And so Philips, the creative and image director of Christian Dior Makeup, prepped models for a “calm” makeup look that wouldn’t distract from Anderson’s details: bows of all shapes and sizes, reinvented New Look jackets, and cravats. “I did a new type of nude for JW,” he said with a smile as he stopped to say hello to Juergen Teller, a familiar backstage face at Dior.
Outside, ushers at the Jardin des Tuileries dressed in relaxed gray Henley-style sweaters and drapey slacks showed guests to their seats. Jenna Ortega sat front row in a cutoff mini, while Jonathan Bailey smiled in a chill denim zip-up. When the show got underway, models walked under a glowing inverted pyramid suspended from the ceiling, wearing looks featuring exaggerated proportions and topped with milliner Stephen Jones’s hats, designed to “implode into themselves,” according to Anderson’s show notes. There were long knit capes, sheer lace gowns with floating fairy-wing-like structures, and dresses made completely of sequined petals; Philips’s “blossoming” beauty reflected this decisive vibe shift.
“Before, it was more of an armor, more like protection. This one is more like a blossoming spring.
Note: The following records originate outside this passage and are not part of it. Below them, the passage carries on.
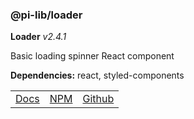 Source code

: ### @pi-lib/loader

**Loader** _v2.4.1_

Basic loading spinner React component

**Dependencies:** react, styled-components

<table>
  <tbody>
    <tr>
      <td><a href="https://pi.lance-taylor.com/?path=/story/ui-loader" target="_blank">Docs</a></td>
      <td><a href="https://www.npmjs.com/package/@pi-lib/loader" target="_blank">NPM</a></td>
      <td><a href="https://github.com/lancerael/pi/tree/main/src/src/components/atoms/Loader" target="_blank">Github</a></td>
    </tr>
  </tbody>
</table>
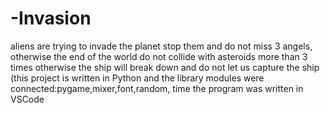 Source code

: # -Invasion
aliens are trying to invade the planet stop them and do not miss 3 angels, otherwise the end of the world do not collide with asteroids more than 3 times otherwise the ship will break down and do not let us capture the ship (this project is written in Python and the library modules were connected:pygame,mixer,font,random, time the program was written in VSCode
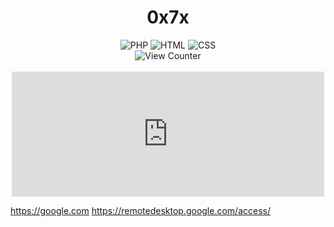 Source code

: <h1 align="center">0x7x</h1>
<div align="center">
	<img src="https://img.shields.io/badge/PHP-2C2D72?style=for-the-badge&logo=PHP&logoColor=white" alt="PHP"/><span></span>
	<img src="https://img.shields.io/badge/HTML-239120?style=for-the-badge&logo=html5&logoColor=white" alt="HTML"/><span></span>
	<img src="https://img.shields.io/badge/CSS-239120?&style=for-the-badge&logo=css3&logoColor=white" alt="CSS"/><span></span>
	<br>
	<img src="https://komarev.com/ghpvc/?username=0x7x&style=flat-square" alt="View Counter"/>
	<br>
	<br>
	<embed type="text/html" src="https://komarev.com/ghpvc/?username=0x7x&color=red" width="500" height="200">
	</div>

https://google.com
https://remotedesktop.google.com/access/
It’s a new season; it’s a new chapter,” says Philips, who worked with Dior’s previous creative director, Maria Grazia Chiuri, for years. Anderson’s point of view for beauty is, “bizarrely, a bit more feminine,” he adds.
While the pair got a sense of each other’s style at the men’s show in June, Anderson (always one for a dip into the archives) studied Philips’s history of makeup looks before their conversations even began last month. Anderson presented Philips with a file of his previous work for houses like Alexander McQueen and Chanel. “He was like, ‘I want to get to know you,’ and we started playing,” explains Philips.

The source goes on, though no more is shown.